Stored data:
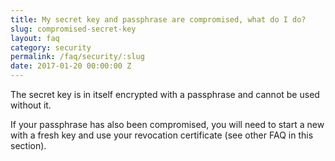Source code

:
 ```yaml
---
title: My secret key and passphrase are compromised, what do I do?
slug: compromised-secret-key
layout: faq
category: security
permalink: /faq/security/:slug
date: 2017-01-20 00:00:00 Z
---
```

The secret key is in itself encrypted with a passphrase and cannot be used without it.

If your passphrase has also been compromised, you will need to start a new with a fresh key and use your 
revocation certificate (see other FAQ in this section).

* * *

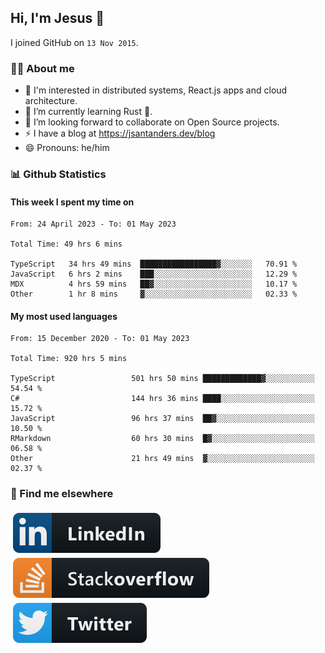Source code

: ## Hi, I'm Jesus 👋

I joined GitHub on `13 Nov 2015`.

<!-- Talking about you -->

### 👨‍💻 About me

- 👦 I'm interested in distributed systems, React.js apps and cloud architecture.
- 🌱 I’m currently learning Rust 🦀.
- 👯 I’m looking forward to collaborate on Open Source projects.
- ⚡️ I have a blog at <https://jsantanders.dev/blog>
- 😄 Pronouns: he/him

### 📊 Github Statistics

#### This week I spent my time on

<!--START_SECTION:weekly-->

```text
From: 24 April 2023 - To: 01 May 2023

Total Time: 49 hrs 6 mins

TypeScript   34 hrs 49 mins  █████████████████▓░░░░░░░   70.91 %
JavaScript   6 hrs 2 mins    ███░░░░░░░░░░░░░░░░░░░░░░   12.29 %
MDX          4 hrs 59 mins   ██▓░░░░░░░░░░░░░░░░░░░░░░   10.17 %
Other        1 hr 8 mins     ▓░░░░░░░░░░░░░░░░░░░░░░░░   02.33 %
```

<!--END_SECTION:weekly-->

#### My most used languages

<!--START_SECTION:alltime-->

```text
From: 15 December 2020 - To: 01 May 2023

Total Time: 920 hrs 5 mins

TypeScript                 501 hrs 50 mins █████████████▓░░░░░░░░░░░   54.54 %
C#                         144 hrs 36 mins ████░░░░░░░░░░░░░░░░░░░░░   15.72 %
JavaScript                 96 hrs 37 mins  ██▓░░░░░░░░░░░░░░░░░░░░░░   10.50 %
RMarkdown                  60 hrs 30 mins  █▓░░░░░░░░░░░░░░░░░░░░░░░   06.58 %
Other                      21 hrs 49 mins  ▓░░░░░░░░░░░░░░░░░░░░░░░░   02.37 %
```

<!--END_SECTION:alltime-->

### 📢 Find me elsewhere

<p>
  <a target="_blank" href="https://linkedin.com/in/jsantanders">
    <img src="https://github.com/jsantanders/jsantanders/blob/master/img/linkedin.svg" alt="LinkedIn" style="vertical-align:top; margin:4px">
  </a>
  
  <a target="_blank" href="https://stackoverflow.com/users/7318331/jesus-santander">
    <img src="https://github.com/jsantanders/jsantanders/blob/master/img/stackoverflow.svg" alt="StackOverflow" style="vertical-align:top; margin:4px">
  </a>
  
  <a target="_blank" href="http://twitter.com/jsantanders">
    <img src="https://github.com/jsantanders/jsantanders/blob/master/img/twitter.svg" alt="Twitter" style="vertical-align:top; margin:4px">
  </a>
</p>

### Exercise description:
What are the lines above that hold the string "target"? Copy them.

### Exercise solution:
  <a target="_blank" href="https://linkedin.com/in/jsantanders">
  <a target="_blank" href="https://stackoverflow.com/users/7318331/jesus-santander">
  <a target="_blank" href="http://twitter.com/jsantanders">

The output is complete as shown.